Due to the high cost of creating, distributing and updating Web-based multimedia content, security is a major issue. There are two aspects of security that we have focused on in this paper: confidentiality and some aspects of integrity. Confidentiality means that data objects are only accessible by authorized users, whereas integrity ensures that only authorized users modify content. A third aspect of security, we do not deal with, is availability, e.g. preventing denial-of-service attacks.

RELATED WORK

Access Control for file systems and databases is probably one of the best-researched areas in computer science. In the 70s and 80s various security models have been developed to guarantee confidentiality and availability. The Bell - La Padula model [1] [2] is the most famous security model. It considers the flow of information when a subject, e.g. user, observes or modifies an object, i.e. data. Basically, it prohibits users reading data that is classified at a higher security level ('clearance' in military terms) than they are and prevents them from writing data to security levels lower than those read from. These properties are also referred to as 'no read-up' and 'no write-down'. The Bell - La Padula model is based on discretionary access control (DAC). This means that access control is at the discretion of the object's owner. On the contrary, mandatory access control (MAC) implies that access rights are assigned centrally [4]. The Biba model [3] can - at least to some extent - be considered to be the inverse of the Bell - La Padula model. It is mainly focused on guaranteeing integrity, i.e. to prohibit unauthorized modification of data. Apart from using general computer security models restricting access and distribution of multimedia content, digital watermarking is an important approach to protect this kind of data. Yeung [11] gives an overview over existing techniques. However, even if perfect watermarking techniques existed, content could still be copied illegally causing considerable losses. MP3 copies of music distributed via Napster or Gnutella are a good example. In most cases, there is no doubt who holds the copyright of the songs but still thousands of copies are being distributed illegally. Landwehr [5] present a comprehensive taxonomy of computer security issues. It provides a good introduction to the characteristics of security flaws and how they can arise.

COIMBRA

Coimbra was originally developed to allow university professors to securely distribute multimedia content for Web-based training courses. However, we soon realized that our technology could also be used in various other fields of application, e.g. multimedia encyclopedias or distributed authoring systems.
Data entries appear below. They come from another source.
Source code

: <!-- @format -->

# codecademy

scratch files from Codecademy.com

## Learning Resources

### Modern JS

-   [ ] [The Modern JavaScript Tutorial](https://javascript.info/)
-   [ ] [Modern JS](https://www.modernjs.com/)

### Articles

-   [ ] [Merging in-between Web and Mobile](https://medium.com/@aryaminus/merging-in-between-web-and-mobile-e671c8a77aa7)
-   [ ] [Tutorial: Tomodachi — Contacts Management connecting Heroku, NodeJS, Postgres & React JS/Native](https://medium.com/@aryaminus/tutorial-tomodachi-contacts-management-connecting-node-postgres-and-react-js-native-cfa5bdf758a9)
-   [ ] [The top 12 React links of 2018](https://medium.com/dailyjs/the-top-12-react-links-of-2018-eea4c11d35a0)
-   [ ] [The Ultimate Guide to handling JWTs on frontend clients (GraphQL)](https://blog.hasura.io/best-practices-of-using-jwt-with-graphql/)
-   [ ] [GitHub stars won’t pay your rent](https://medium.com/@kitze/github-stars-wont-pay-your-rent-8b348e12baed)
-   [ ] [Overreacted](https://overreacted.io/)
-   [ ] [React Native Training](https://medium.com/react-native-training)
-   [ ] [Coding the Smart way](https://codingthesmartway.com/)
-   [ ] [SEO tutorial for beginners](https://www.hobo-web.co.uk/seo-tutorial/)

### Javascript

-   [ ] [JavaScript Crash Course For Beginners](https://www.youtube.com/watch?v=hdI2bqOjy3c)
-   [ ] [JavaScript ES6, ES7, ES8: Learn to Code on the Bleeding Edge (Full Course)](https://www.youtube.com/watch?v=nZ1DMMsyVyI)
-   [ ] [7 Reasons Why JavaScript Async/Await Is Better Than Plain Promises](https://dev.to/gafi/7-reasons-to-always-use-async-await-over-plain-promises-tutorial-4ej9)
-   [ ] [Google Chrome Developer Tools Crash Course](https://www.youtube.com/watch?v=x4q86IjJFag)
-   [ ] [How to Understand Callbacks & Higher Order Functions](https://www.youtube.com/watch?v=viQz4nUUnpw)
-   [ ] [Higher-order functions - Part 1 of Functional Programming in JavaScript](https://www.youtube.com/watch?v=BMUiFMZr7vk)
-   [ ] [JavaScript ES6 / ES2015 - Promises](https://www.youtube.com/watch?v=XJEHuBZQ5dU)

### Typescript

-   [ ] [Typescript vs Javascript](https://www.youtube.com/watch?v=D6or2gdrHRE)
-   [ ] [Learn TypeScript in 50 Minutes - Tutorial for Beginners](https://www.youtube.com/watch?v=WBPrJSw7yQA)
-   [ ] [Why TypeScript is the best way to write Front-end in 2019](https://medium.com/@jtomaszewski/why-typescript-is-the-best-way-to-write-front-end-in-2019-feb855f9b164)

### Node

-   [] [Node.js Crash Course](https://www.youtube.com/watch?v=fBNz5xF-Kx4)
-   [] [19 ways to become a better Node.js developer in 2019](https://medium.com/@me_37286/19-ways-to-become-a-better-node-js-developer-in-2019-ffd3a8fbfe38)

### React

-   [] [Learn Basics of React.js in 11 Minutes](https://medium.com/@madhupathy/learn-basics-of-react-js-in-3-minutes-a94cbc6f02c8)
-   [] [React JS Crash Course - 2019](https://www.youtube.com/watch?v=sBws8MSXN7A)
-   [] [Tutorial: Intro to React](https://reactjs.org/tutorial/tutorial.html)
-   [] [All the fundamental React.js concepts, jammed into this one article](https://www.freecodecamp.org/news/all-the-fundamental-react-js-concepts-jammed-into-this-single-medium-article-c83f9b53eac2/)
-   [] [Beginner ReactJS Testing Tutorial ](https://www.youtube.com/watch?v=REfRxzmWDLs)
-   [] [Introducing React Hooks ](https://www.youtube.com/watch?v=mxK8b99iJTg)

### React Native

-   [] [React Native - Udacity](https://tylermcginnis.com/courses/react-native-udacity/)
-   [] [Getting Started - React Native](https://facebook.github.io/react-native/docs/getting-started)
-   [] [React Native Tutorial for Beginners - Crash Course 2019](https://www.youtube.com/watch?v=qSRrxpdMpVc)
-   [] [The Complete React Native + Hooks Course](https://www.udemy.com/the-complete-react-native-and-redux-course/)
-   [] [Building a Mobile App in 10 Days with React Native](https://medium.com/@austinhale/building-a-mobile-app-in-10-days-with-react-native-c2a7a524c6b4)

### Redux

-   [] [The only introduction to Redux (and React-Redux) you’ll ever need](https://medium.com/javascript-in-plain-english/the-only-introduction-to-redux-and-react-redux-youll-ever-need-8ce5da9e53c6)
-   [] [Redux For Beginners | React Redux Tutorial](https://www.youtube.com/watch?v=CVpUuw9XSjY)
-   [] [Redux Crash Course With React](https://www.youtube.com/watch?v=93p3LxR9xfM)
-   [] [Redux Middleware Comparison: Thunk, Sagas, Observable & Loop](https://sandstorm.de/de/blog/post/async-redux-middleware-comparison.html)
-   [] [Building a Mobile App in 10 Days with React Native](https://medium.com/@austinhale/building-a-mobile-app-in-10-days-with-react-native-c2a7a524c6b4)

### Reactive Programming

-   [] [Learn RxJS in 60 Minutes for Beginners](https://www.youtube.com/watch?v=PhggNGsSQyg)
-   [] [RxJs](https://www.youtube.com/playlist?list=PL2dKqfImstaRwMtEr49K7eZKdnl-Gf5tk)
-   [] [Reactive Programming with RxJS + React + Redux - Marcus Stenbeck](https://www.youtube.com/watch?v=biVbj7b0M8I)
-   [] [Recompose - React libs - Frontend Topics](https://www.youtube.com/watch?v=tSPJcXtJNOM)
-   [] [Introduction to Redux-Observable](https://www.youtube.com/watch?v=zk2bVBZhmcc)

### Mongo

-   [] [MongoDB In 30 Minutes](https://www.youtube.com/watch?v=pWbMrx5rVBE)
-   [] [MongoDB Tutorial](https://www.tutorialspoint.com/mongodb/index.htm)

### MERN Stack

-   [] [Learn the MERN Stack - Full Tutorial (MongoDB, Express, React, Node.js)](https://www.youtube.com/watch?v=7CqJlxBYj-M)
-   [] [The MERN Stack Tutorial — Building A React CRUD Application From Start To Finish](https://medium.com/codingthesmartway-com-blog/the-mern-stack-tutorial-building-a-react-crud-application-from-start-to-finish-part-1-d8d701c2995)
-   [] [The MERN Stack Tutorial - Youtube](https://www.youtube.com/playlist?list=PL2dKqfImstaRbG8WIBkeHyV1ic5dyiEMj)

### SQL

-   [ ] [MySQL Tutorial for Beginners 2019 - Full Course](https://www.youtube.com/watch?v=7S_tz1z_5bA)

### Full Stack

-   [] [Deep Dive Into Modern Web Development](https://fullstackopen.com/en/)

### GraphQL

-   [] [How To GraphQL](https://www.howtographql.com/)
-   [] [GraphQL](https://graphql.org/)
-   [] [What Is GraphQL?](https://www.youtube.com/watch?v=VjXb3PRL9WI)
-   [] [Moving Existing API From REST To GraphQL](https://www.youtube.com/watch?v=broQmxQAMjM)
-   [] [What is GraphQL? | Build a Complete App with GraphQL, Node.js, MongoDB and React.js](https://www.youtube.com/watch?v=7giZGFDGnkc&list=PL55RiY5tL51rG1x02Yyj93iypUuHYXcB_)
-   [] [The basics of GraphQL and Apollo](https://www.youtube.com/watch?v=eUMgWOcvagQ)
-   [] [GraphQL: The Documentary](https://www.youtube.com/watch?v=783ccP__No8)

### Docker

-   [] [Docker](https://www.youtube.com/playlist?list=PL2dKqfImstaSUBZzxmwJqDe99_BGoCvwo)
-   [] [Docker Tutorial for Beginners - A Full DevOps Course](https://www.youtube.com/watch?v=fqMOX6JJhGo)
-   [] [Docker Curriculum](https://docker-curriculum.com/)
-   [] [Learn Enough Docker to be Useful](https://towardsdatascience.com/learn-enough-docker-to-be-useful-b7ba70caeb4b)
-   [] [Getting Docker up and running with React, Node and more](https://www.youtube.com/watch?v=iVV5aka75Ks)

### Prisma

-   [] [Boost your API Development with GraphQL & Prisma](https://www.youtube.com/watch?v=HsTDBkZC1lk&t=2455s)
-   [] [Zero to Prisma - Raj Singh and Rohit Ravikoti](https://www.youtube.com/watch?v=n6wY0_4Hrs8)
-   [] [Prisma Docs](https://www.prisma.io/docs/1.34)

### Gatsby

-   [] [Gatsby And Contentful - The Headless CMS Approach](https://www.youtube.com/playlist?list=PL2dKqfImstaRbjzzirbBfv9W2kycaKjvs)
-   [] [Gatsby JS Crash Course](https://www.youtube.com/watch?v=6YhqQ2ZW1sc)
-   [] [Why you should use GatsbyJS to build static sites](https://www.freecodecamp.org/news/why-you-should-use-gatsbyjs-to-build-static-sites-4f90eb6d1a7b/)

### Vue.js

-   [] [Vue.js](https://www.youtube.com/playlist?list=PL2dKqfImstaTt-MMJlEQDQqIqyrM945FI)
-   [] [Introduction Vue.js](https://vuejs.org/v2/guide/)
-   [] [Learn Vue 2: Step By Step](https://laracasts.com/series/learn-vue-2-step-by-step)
Coimbra_admin is used to manage files on the Coimbra Server. The upper pane contains a directory listing with meta information on the files, the lower left pane shows a structured table of content and on the right a preview window displays the file.

Figure 1: Coimbra_admin is used to manage files on the Coimbra Server. The upper pane contains a directory listing with meta information on the files, the lower left pane shows a structured table of content and on the right a preview window displays the file.

Figure 2. This Figure shows the client browser displaying the main menu (an image map) of a WBT course.

Figure 2. This Figure shows the client browser displaying the main menu (an image map) of a WBT course.

General Architecture

Unlike most other systems that publish Web content, Coimbra requires a special client, i.e. a slightly modified standard Web browser. Before being able to access multimedia content that has been published with Coimbra, users have to download the client software.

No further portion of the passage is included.